- Opening Delimiter -

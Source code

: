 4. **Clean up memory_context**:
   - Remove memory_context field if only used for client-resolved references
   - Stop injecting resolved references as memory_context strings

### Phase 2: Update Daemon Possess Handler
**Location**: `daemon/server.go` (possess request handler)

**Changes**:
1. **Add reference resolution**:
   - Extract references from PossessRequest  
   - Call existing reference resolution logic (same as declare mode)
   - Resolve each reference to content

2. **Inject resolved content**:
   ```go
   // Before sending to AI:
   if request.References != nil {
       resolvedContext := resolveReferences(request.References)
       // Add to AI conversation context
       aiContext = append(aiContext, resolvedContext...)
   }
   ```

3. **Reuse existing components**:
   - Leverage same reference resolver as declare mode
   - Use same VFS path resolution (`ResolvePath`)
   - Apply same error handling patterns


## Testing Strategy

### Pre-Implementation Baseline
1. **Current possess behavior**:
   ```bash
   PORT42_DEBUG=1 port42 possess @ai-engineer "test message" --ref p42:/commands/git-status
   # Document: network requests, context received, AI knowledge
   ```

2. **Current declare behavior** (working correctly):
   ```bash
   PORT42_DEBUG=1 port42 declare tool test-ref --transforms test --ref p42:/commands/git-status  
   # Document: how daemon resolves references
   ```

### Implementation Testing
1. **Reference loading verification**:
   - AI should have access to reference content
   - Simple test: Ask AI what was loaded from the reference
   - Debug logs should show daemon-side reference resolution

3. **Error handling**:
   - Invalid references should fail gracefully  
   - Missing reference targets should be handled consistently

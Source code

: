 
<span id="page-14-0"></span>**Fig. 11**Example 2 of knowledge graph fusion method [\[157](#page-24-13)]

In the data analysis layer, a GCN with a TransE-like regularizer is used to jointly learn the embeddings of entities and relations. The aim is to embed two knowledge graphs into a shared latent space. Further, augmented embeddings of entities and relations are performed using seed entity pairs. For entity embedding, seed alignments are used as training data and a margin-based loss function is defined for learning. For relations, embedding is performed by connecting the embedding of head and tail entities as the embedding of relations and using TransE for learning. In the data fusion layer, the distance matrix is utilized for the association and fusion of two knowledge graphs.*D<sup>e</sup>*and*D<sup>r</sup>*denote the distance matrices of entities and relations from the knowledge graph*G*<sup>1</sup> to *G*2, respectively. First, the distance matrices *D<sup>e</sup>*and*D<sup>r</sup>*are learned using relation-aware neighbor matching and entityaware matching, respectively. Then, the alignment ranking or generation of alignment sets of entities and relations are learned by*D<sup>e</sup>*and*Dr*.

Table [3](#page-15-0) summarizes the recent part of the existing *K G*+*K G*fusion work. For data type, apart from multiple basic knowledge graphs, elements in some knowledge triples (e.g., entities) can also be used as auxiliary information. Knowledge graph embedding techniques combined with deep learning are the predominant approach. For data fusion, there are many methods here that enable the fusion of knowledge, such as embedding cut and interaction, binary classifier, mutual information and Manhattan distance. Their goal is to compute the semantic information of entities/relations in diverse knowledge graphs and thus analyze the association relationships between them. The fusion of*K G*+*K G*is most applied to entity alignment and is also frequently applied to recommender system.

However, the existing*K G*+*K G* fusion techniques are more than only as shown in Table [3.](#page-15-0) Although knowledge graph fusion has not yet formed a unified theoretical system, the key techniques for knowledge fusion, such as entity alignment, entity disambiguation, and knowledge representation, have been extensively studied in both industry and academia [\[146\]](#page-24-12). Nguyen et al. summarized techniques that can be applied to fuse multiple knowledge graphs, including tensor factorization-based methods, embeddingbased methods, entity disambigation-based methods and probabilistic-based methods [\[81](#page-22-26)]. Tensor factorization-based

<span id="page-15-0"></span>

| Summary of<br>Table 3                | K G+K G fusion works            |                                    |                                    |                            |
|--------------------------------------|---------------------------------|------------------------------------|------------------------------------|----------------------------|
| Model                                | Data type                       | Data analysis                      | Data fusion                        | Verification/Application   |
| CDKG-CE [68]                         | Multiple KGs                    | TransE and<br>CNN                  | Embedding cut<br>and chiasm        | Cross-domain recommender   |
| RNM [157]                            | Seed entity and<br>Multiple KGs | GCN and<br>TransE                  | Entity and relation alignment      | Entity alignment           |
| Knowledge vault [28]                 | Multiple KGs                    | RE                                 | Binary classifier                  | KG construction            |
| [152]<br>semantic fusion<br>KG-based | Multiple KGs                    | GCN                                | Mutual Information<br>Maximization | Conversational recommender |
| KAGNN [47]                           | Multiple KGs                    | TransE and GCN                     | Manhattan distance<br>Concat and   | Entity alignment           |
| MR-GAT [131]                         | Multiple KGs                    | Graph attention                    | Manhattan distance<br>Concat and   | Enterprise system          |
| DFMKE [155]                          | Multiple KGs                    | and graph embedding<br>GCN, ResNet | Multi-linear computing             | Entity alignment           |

- Closing Delimiter -

# Work item:
Exactly as they appear, retype the lines from the start of the records through the line containing "- Simple test: Ask".

# Result of this task:
Source code

: 4. **Clean up memory_context**:
   - Remove memory_context field if only used for client-resolved references
   - Stop injecting resolved references as memory_context strings

### Phase 2: Update Daemon Possess Handler
**Location**: `daemon/server.go` (possess request handler)

**Changes**:
1. **Add reference resolution**:
   - Extract references from PossessRequest  
   - Call existing reference resolution logic (same as declare mode)
   - Resolve each reference to content

2. **Inject resolved content**:
   ```go
   // Before sending to AI:
   if request.References != nil {
       resolvedContext := resolveReferences(request.References)
       // Add to AI conversation context
       aiContext = append(aiContext, resolvedContext...)
   }
   ```

3. **Reuse existing components**:
   - Leverage same reference resolver as declare mode
   - Use same VFS path resolution (`ResolvePath`)
   - Apply same error handling patterns


## Testing Strategy

### Pre-Implementation Baseline
1. **Current possess behavior**:
   ```bash
   PORT42_DEBUG=1 port42 possess @ai-engineer "test message" --ref p42:/commands/git-status
   # Document: network requests, context received, AI knowledge
   ```

2. **Current declare behavior** (working correctly):
   ```bash
   PORT42_DEBUG=1 port42 declare tool test-ref --transforms test --ref p42:/commands/git-status  
   # Document: how daemon resolves references
   ```

### Implementation Testing
1. **Reference loading verification**:
   - AI should have access to reference content
   - Simple test: Ask AI what was loaded from the reference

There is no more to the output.